## Assignment
Here is a block of records. Copy every line in it that includes "Wait".

Dataset excerpts
--------------------------------

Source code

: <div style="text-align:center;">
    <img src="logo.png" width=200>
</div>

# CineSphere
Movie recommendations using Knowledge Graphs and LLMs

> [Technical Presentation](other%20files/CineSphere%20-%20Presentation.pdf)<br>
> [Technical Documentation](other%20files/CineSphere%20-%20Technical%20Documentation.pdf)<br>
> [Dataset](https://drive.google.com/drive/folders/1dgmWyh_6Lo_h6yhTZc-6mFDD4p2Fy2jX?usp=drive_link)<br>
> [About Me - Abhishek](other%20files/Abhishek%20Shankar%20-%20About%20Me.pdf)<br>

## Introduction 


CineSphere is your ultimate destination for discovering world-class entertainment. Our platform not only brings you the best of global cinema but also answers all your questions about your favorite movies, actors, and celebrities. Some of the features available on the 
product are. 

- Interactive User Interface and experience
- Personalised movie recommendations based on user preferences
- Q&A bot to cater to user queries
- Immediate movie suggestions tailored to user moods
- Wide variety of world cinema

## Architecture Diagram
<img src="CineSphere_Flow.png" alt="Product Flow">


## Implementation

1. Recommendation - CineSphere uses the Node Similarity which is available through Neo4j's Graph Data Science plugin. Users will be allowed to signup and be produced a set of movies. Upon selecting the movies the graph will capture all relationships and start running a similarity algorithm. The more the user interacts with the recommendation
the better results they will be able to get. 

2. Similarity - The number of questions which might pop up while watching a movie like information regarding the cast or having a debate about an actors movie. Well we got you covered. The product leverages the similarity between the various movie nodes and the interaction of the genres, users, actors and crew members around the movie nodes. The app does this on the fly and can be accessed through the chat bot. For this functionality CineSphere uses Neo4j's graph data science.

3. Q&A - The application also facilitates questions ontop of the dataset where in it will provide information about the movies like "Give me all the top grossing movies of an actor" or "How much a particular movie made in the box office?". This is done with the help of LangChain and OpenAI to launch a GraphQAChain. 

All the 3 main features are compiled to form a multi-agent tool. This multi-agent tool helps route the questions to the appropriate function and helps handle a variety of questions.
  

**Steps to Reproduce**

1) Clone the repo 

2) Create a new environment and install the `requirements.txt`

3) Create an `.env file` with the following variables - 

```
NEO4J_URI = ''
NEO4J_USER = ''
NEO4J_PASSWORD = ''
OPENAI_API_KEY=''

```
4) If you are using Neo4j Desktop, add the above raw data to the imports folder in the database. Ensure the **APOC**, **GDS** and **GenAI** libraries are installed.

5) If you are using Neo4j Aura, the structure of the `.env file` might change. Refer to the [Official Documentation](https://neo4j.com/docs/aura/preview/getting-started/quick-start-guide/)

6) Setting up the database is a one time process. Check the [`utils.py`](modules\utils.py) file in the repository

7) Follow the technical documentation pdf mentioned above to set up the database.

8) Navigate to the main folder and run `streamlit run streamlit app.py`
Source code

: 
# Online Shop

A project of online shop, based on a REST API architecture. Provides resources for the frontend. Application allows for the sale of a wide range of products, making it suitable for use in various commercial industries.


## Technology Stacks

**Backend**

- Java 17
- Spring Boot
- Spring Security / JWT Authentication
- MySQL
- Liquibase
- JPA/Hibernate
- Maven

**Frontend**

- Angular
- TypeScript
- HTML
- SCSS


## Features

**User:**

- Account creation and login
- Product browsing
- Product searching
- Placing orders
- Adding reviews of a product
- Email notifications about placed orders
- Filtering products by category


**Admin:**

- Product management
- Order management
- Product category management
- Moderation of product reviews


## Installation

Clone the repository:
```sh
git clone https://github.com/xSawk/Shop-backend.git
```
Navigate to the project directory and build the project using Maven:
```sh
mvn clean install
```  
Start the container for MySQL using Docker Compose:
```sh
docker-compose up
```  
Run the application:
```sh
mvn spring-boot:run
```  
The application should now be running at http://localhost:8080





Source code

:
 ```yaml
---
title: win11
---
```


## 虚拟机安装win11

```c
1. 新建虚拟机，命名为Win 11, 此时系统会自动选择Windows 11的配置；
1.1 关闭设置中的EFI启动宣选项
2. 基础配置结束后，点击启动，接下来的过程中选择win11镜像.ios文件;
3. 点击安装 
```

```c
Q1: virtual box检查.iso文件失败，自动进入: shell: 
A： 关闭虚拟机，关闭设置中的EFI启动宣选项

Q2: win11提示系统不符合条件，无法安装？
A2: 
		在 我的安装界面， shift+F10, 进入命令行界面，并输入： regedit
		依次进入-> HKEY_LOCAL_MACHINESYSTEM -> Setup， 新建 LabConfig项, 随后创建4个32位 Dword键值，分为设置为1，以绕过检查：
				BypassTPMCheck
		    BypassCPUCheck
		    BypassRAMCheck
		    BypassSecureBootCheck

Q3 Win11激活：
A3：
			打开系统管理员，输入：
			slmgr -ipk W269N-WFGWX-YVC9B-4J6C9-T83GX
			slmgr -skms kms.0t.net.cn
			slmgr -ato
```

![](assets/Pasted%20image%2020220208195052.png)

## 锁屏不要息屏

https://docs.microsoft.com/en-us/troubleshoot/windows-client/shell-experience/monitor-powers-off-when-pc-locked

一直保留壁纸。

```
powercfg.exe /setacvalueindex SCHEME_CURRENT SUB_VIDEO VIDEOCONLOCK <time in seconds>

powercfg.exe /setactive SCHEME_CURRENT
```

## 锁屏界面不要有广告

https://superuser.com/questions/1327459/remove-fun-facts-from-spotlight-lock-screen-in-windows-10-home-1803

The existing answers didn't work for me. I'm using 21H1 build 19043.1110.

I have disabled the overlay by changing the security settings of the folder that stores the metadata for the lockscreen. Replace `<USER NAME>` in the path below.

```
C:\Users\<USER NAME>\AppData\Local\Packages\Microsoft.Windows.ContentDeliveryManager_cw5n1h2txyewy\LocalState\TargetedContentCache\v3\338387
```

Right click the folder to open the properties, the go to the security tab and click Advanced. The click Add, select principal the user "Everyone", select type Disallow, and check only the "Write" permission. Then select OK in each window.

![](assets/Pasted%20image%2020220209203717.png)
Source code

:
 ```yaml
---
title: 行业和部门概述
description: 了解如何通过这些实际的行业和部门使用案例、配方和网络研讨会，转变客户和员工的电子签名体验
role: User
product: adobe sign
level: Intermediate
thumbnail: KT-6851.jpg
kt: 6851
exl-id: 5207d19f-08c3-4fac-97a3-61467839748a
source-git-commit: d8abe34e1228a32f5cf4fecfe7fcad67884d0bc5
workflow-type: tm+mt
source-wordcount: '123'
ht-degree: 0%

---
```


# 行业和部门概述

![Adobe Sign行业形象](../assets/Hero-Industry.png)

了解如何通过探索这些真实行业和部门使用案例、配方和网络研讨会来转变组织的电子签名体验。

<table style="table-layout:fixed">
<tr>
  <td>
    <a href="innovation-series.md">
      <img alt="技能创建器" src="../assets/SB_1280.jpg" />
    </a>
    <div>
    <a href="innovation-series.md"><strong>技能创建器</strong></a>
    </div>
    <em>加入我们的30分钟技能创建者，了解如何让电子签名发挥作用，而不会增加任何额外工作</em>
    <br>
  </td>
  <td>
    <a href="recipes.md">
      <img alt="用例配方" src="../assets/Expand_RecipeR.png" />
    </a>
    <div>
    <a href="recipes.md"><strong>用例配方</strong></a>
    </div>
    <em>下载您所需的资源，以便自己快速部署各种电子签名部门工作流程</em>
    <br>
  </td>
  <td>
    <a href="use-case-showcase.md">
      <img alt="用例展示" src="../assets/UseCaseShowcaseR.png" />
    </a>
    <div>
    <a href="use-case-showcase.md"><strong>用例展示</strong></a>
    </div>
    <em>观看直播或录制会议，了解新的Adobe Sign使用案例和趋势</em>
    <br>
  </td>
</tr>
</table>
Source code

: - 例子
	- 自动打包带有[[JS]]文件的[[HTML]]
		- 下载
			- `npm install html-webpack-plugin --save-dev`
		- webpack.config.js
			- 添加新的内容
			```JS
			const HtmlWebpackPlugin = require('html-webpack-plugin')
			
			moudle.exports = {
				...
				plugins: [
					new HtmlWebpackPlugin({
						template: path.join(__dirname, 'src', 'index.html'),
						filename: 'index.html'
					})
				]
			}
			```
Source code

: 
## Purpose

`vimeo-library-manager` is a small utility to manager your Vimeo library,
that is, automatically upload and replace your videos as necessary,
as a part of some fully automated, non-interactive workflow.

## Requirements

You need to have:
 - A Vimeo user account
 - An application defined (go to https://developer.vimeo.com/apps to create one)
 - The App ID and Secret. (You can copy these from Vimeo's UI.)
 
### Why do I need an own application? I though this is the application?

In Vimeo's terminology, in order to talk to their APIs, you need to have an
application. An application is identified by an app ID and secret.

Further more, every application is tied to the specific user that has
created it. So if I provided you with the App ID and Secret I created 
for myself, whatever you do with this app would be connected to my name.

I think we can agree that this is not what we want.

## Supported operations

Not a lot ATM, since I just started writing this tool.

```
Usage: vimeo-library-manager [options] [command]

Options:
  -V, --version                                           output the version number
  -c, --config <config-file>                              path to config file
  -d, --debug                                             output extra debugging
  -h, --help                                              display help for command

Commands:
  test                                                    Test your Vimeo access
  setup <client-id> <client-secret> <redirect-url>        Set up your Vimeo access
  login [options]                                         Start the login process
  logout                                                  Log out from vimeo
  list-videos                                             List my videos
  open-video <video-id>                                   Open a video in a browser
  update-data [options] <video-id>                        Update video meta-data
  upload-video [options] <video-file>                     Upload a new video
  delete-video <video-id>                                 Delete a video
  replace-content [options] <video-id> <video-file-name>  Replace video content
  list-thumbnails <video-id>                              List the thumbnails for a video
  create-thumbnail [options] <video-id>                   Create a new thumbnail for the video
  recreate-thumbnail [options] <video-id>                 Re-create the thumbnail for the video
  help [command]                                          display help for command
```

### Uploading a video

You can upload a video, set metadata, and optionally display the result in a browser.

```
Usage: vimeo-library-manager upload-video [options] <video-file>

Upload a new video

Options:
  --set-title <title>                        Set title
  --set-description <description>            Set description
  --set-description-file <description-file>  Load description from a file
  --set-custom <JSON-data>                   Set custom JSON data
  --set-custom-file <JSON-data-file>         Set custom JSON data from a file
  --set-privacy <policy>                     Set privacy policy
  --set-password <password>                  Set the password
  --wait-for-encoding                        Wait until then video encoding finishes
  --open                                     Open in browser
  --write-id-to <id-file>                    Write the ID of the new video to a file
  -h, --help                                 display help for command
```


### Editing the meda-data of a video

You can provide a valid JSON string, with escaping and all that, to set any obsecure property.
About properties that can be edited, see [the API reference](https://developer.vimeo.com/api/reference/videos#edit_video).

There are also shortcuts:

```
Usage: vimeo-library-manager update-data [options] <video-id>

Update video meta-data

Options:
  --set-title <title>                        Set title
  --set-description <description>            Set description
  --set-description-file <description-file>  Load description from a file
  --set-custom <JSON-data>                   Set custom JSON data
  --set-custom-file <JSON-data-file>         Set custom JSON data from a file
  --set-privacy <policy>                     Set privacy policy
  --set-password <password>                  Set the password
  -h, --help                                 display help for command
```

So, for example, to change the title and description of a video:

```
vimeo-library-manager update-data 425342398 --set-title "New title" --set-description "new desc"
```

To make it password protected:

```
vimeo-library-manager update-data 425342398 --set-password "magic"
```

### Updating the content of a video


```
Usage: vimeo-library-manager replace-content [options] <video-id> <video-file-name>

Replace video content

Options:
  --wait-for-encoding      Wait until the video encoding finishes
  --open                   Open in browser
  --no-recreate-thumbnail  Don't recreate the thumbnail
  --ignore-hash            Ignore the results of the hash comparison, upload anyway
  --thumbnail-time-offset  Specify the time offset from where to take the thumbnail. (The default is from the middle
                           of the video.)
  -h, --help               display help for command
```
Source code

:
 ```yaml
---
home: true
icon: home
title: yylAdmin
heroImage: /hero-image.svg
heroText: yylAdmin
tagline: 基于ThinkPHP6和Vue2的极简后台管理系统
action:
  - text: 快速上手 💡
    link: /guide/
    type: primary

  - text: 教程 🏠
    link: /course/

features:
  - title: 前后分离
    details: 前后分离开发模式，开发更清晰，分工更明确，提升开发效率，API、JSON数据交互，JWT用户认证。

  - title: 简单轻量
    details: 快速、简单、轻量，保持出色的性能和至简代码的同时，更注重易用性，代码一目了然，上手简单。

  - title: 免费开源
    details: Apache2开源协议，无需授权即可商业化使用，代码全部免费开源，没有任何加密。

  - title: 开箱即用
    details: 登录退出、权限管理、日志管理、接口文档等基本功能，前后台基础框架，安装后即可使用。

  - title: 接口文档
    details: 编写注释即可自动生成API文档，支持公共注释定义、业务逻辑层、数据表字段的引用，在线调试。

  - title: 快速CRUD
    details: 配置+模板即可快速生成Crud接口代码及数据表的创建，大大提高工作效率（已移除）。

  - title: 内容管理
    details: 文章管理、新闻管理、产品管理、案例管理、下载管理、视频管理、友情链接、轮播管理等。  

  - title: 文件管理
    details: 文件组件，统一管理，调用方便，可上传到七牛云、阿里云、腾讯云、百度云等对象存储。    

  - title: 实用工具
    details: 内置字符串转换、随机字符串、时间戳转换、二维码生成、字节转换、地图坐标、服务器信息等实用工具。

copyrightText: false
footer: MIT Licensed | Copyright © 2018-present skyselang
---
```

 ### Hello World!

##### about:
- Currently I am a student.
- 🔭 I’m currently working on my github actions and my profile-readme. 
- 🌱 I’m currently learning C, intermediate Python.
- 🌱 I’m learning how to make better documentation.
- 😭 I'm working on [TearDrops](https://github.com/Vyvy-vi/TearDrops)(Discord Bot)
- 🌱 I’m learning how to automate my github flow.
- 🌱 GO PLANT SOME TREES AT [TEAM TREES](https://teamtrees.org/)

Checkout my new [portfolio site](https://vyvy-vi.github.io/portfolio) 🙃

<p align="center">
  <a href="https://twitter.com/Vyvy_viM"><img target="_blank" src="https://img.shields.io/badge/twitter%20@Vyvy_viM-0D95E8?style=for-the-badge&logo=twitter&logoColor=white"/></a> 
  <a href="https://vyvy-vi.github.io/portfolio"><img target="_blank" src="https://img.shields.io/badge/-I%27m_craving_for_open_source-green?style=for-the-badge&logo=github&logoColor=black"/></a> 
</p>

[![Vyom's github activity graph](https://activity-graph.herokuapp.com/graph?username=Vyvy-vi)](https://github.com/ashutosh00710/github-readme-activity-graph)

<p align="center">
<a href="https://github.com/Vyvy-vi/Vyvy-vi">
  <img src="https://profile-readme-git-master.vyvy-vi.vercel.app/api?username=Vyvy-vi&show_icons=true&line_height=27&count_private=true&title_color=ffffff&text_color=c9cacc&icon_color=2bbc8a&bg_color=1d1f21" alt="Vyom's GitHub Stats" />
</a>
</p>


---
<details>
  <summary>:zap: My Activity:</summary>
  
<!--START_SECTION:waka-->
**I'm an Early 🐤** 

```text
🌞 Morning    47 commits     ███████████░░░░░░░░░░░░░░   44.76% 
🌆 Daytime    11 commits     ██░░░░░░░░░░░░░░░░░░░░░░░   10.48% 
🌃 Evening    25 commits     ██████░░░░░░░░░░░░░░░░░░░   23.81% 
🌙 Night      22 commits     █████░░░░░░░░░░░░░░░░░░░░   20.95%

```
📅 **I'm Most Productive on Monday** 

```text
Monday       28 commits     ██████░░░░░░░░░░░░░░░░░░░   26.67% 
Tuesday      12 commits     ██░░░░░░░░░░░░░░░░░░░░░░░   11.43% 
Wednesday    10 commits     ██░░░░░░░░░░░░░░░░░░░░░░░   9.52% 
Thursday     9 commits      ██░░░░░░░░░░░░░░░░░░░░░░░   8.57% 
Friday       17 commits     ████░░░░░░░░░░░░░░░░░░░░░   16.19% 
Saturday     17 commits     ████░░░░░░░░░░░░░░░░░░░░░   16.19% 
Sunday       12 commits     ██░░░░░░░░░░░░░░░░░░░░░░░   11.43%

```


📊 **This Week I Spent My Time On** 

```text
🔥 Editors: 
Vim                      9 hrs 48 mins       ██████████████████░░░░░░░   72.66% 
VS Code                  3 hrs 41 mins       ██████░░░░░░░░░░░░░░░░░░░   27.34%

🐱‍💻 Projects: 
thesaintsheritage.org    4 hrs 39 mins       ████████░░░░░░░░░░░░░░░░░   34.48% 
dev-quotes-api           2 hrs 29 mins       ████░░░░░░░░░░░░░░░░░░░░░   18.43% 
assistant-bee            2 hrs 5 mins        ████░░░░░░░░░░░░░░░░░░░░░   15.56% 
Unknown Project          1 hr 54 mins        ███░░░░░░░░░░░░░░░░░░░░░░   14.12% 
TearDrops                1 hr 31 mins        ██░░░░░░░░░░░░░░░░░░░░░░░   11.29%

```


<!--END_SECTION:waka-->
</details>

--------------------------------

## Problem solution
  --wait-for-encoding                        Wait until then video encoding finishes
  --wait-for-encoding      Wait until the video encoding finishes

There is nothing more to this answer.